[Data extract]
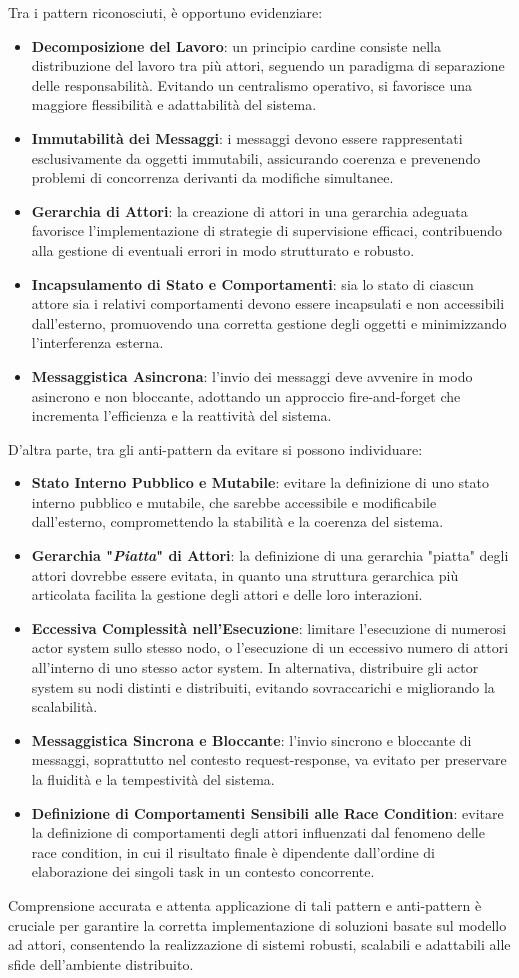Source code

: Tra i pattern riconosciuti, è opportuno evidenziare:
\begin{itemize}
  \item \textbf{Decomposizione del Lavoro}: un principio cardine consiste nella distribuzione del lavoro tra più attori, seguendo un paradigma di separazione delle responsabilità. Evitando un centralismo operativo, si favorisce una maggiore flessibilità e adattabilità del sistema.
  \item \textbf{Immutabilità dei Messaggi}: i messaggi devono essere rappresentati esclusivamente da oggetti immutabili, assicurando coerenza e prevenendo problemi di concorrenza derivanti da modifiche simultanee.
  \item \textbf{Gerarchia di Attori}: la creazione di attori in una gerarchia adeguata favorisce l'implementazione di strategie di supervisione efficaci, contribuendo alla gestione di eventuali errori in modo strutturato e robusto.
  \item \textbf{Incapsulamento di Stato e Comportamenti}: sia lo stato di ciascun attore sia i relativi comportamenti devono essere incapsulati e non accessibili dall'esterno, promuovendo una corretta gestione degli oggetti e minimizzando l'interferenza esterna.
  \item \textbf{Messaggistica Asincrona}: l'invio dei messaggi deve avvenire in modo asincrono e non bloccante, adottando un approccio fire-and-forget che incrementa l'efficienza e la reattività del sistema.
\end{itemize}

D'altra parte, tra gli anti-pattern da evitare si possono individuare:
\begin{itemize}
  \item \textbf{Stato Interno Pubblico e Mutabile}: evitare la definizione di uno stato interno pubblico e mutabile, che sarebbe accessibile e modificabile dall'esterno, compromettendo la stabilità e la coerenza del sistema.
  \item \textbf{Gerarchia "\textit{Piatta}" di Attori}: la definizione di una gerarchia "piatta" degli attori dovrebbe essere evitata, in quanto una struttura gerarchica più articolata facilita la gestione degli attori e delle loro interazioni.
  \item \textbf{Eccessiva Complessità nell'Esecuzione}: limitare l'esecuzione di numerosi actor system sullo stesso nodo, o l'esecuzione di un eccessivo numero di attori all'interno di uno stesso actor system. In alternativa, distribuire gli actor system su nodi distinti e distribuiti, evitando sovraccarichi e migliorando la scalabilità.
  \item \textbf{Messaggistica Sincrona e Bloccante}: l'invio sincrono e bloccante di messaggi, soprattutto nel contesto request-response, va evitato per preservare la fluidità e la tempestività del sistema.
  \item \textbf{Definizione di Comportamenti Sensibili alle Race Condition}: evitare la definizione di comportamenti degli attori influenzati dal fenomeno delle race condition, in cui il risultato finale è dipendente dall'ordine di elaborazione dei singoli task in un contesto concorrente.
\end{itemize}

Comprensione accurata e attenta applicazione di tali pattern e anti-pattern è cruciale per garantire la corretta implementazione di soluzioni basate sul modello ad attori, consentendo la realizzazione di sistemi robusti, scalabili e adattabili alle sfide dell'ambiente distribuito.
[/Data extract]
Prompt | Produce the material above again in full, with identical lines and no pictures.

Written response |
Source code

: Tra i pattern riconosciuti, è opportuno evidenziare:
\begin{itemize}
  \item \textbf{Decomposizione del Lavoro}: un principio cardine consiste nella distribuzione del lavoro tra più attori, seguendo un paradigma di separazione delle responsabilità. Evitando un centralismo operativo, si favorisce una maggiore flessibilità e adattabilità del sistema.
  \item \textbf{Immutabilità dei Messaggi}: i messaggi devono essere rappresentati esclusivamente da oggetti immutabili, assicurando coerenza e prevenendo problemi di concorrenza derivanti da modifiche simultanee.
  \item \textbf{Gerarchia di Attori}: la creazione di attori in una gerarchia adeguata favorisce l'implementazione di strategie di supervisione efficaci, contribuendo alla gestione di eventuali errori in modo strutturato e robusto.
  \item \textbf{Incapsulamento di Stato e Comportamenti}: sia lo stato di ciascun attore sia i relativi comportamenti devono essere incapsulati e non accessibili dall'esterno, promuovendo una corretta gestione degli oggetti e minimizzando l'interferenza esterna.
  \item \textbf{Messaggistica Asincrona}: l'invio dei messaggi deve avvenire in modo asincrono e non bloccante, adottando un approccio fire-and-forget che incrementa l'efficienza e la reattività del sistema.
\end{itemize}

D'altra parte, tra gli anti-pattern da evitare si possono individuare:
\begin{itemize}
  \item \textbf{Stato Interno Pubblico e Mutabile}: evitare la definizione di uno stato interno pubblico e mutabile, che sarebbe accessibile e modificabile dall'esterno, compromettendo la stabilità e la coerenza del sistema.
  \item \textbf{Gerarchia "\textit{Piatta}" di Attori}: la definizione di una gerarchia "piatta" degli attori dovrebbe essere evitata, in quanto una struttura gerarchica più articolata facilita la gestione degli attori e delle loro interazioni.
  \item \textbf{Eccessiva Complessità nell'Esecuzione}: limitare l'esecuzione di numerosi actor system sullo stesso nodo, o l'esecuzione di un eccessivo numero di attori all'interno di uno stesso actor system. In alternativa, distribuire gli actor system su nodi distinti e distribuiti, evitando sovraccarichi e migliorando la scalabilità.
  \item \textbf{Messaggistica Sincrona e Bloccante}: l'invio sincrono e bloccante di messaggi, soprattutto nel contesto request-response, va evitato per preservare la fluidità e la tempestività del sistema.
  \item \textbf{Definizione di Comportamenti Sensibili alle Race Condition}: evitare la definizione di comportamenti degli attori influenzati dal fenomeno delle race condition, in cui il risultato finale è dipendente dall'ordine di elaborazione dei singoli task in un contesto concorrente.
\end{itemize}

Comprensione accurata e attenta applicazione di tali pattern e anti-pattern è cruciale per garantire la corretta implementazione di soluzioni basate sul modello ad attori, consentendo la realizzazione di sistemi robusti, scalabili e adattabili alle sfide dell'ambiente distribuito.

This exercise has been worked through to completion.